## Task directions
Copy every record word for word. Pictures are not part of the copy.

## Provided data
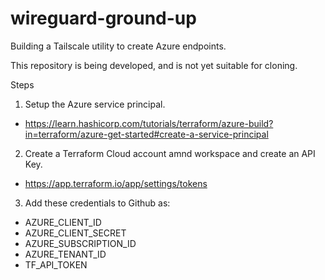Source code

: # wireguard-ground-up
Building a Tailscale utility to create Azure endpoints.

This repository is being developed, and is not yet suitable for cloning.

Steps

1. Setup the Azure service principal.
  * https://learn.hashicorp.com/tutorials/terraform/azure-build?in=terraform/azure-get-started#create-a-service-principal
2. Create a Terraform Cloud account amnd workspace and create an API Key.
  * https://app.terraform.io/app/settings/tokens
3. Add these credentials to Github as:
  * AZURE_CLIENT_ID
  * AZURE_CLIENT_SECRET
  * AZURE_SUBSCRIPTION_ID
  * AZURE_TENANT_ID
  * TF_API_TOKEN
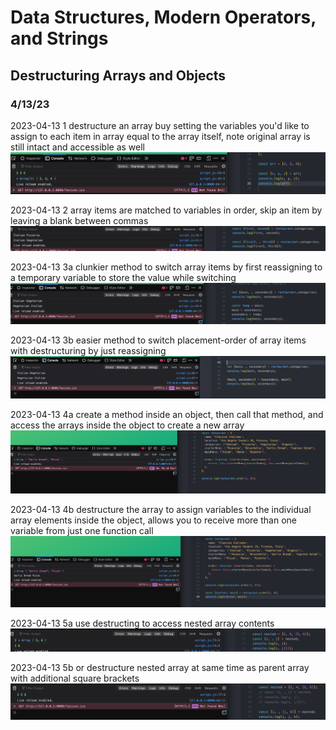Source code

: # Data Structures, Modern Operators, and Strings

## Destructuring Arrays and Objects

### 4/13/23
2023-04-13 1 destructure an array buy setting the variables you'd like to assign to each item in array equal to the array itself, note original array is still intact and accessible as well
![alt](./images/09-data-structures/0901-destructuring/2023-04-13-1.png)

2023-04-13 2 array items are matched to variables in order, skip an item by leaving a blank between commas
![alt](images/09-data-structures/0901-destructuring/2023-04-13-2.png)

2023-04-13 3a clunkier method to switch array items by first reassigning to a temporary variable to store the value while switching
![alt](images/09-data-structures/0901-destructuring/2023-04-13-3a.png)

2023-04-13 3b easier method to switch placement-order of array items with destructuring by just reassigning
![alt](images/09-data-structures/0901-destructuring/2023-04-13-3b.png)

2023-04-13 4a create a method inside an object, then call that method, and access the arrays inside the object to create a new array
![alt](images/09-data-structures/0901-destructuring/2023-04-13-4a.png)

2023-04-13 4b destructure the array to assign variables to the individual array elements inside the object, allows you to receive more than one variable from just one function call
![alt](images/09-data-structures/0901-destructuring/2023-04-13-4b.png)

2023-04-13 5a use destructing to access nested array contents
![alt](images/09-data-structures/0901-destructuring/2023-04-13-5a.png)

2023-04-13 5b or destructure nested array at same time as parent array with additional square brackets
![alt](images/09-data-structures/0901-destructuring/2023-04-13-5b.png)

## Output below
Source code

: # wireguard-ground-up
Building a Tailscale utility to create Azure endpoints.

This repository is being developed, and is not yet suitable for cloning.

Steps

1. Setup the Azure service principal.
  * https://learn.hashicorp.com/tutorials/terraform/azure-build?in=terraform/azure-get-started#create-a-service-principal
2. Create a Terraform Cloud account amnd workspace and create an API Key.
  * https://app.terraform.io/app/settings/tokens
3. Add these credentials to Github as:
  * AZURE_CLIENT_ID
  * AZURE_CLIENT_SECRET
  * AZURE_SUBSCRIPTION_ID
  * AZURE_TENANT_ID
  * TF_API_TOKEN
Source code

: # Data Structures, Modern Operators, and Strings

## Destructuring Arrays and Objects

### 4/13/23
2023-04-13 1 destructure an array buy setting the variables you'd like to assign to each item in array equal to the array itself, note original array is still intact and accessible as well
![alt](./images/09-data-structures/0901-destructuring/2023-04-13-1.png)

2023-04-13 2 array items are matched to variables in order, skip an item by leaving a blank between commas
![alt](images/09-data-structures/0901-destructuring/2023-04-13-2.png)

2023-04-13 3a clunkier method to switch array items by first reassigning to a temporary variable to store the value while switching
![alt](images/09-data-structures/0901-destructuring/2023-04-13-3a.png)

2023-04-13 3b easier method to switch placement-order of array items with destructuring by just reassigning
![alt](images/09-data-structures/0901-destructuring/2023-04-13-3b.png)

2023-04-13 4a create a method inside an object, then call that method, and access the arrays inside the object to create a new array
![alt](images/09-data-structures/0901-destructuring/2023-04-13-4a.png)

2023-04-13 4b destructure the array to assign variables to the individual array elements inside the object, allows you to receive more than one variable from just one function call
![alt](images/09-data-structures/0901-destructuring/2023-04-13-4b.png)

2023-04-13 5a use destructing to access nested array contents
![alt](images/09-data-structures/0901-destructuring/2023-04-13-5a.png)

2023-04-13 5b or destructure nested array at same time as parent array with additional square brackets
![alt](images/09-data-structures/0901-destructuring/2023-04-13-5b.png)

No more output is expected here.